• **What to do**
From the listing below, count the lines where the string "span" occurs. Give the number, with no other words.

• **Exercise data**
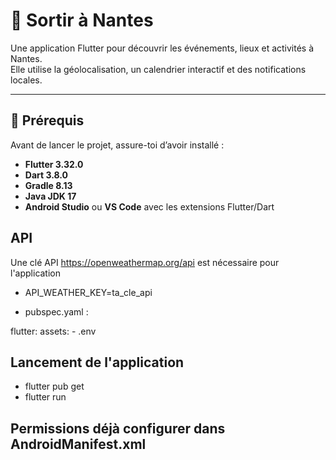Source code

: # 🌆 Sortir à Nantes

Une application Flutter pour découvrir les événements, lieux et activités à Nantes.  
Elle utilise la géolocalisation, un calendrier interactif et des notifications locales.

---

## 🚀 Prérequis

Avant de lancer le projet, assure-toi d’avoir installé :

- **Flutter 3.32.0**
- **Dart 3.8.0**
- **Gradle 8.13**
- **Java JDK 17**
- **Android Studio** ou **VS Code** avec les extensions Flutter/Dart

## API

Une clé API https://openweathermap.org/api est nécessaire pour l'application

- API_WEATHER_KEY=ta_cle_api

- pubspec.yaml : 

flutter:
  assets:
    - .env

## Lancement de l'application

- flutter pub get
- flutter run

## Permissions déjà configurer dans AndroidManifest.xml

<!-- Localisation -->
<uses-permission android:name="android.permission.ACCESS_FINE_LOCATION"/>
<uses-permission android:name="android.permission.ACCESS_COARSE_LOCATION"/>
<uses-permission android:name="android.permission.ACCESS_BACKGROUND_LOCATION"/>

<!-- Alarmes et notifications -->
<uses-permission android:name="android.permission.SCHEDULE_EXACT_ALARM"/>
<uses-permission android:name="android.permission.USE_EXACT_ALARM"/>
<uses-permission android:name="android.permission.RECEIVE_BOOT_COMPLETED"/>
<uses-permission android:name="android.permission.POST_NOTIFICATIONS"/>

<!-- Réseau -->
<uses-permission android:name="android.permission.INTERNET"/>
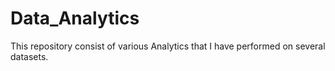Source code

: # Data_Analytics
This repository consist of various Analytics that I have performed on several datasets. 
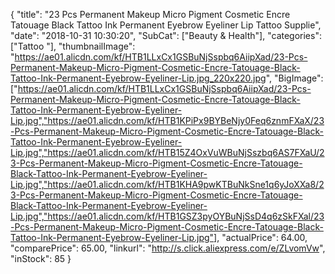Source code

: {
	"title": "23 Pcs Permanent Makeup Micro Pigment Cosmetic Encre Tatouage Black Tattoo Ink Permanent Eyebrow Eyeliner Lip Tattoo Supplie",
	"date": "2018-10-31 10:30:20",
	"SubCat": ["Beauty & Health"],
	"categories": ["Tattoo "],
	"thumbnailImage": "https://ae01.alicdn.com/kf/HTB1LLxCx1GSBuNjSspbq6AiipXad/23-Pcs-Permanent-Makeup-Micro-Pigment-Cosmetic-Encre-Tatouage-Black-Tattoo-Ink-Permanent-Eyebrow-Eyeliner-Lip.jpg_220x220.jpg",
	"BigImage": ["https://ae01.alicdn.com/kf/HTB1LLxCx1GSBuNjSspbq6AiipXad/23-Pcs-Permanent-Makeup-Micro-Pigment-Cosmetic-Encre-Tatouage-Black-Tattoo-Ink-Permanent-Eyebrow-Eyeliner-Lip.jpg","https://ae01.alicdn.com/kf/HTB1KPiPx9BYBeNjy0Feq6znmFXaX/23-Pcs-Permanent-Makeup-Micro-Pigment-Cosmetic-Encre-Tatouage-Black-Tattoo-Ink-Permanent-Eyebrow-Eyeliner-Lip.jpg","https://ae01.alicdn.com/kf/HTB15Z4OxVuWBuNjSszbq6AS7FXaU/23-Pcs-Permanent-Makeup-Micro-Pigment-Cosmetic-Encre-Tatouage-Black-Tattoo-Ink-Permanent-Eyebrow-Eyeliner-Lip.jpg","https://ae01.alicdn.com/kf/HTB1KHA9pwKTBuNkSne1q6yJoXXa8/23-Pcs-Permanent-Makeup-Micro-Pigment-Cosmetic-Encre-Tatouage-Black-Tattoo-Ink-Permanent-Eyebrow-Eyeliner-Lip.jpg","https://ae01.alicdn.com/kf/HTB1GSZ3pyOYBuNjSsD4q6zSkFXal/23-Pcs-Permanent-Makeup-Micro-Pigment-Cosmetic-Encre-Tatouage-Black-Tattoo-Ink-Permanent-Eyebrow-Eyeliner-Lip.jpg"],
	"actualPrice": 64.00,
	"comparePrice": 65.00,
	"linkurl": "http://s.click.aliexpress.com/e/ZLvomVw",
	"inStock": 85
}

...

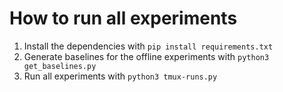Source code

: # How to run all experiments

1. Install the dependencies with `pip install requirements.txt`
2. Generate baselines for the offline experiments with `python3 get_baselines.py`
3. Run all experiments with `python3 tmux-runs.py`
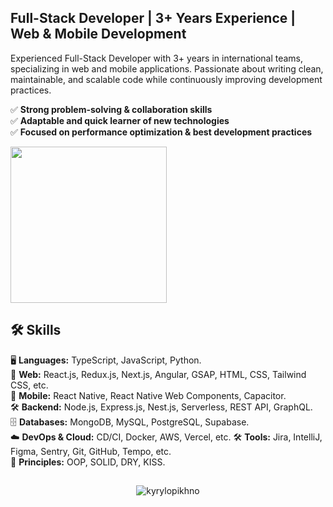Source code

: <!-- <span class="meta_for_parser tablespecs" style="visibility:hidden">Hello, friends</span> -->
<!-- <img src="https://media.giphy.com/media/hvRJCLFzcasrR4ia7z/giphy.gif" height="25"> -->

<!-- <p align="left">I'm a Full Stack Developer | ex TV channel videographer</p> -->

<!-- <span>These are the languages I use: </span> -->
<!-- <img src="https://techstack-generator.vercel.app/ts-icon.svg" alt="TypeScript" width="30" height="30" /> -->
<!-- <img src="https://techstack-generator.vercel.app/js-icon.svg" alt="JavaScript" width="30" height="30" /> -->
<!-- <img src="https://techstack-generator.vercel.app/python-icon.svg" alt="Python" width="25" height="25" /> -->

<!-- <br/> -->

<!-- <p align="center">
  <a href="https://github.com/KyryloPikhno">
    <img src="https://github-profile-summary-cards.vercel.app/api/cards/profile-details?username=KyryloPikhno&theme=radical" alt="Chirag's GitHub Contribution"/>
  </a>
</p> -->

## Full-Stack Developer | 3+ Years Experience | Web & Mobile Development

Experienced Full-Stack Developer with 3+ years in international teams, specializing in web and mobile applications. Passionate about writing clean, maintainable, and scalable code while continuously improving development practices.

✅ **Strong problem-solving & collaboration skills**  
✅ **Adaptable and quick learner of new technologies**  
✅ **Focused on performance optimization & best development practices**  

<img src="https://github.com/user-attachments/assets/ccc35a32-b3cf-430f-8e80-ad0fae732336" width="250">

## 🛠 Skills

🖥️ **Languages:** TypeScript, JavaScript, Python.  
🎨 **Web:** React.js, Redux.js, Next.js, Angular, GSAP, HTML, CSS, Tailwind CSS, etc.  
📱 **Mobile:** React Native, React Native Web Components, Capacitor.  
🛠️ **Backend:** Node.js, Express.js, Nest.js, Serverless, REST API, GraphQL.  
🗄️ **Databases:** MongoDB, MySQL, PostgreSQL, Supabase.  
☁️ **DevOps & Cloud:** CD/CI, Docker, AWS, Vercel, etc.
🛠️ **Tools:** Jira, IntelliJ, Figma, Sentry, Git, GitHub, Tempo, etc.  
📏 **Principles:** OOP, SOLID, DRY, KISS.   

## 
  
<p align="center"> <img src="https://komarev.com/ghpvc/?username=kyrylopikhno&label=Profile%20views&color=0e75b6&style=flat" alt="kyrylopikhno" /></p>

• **Written answer**
2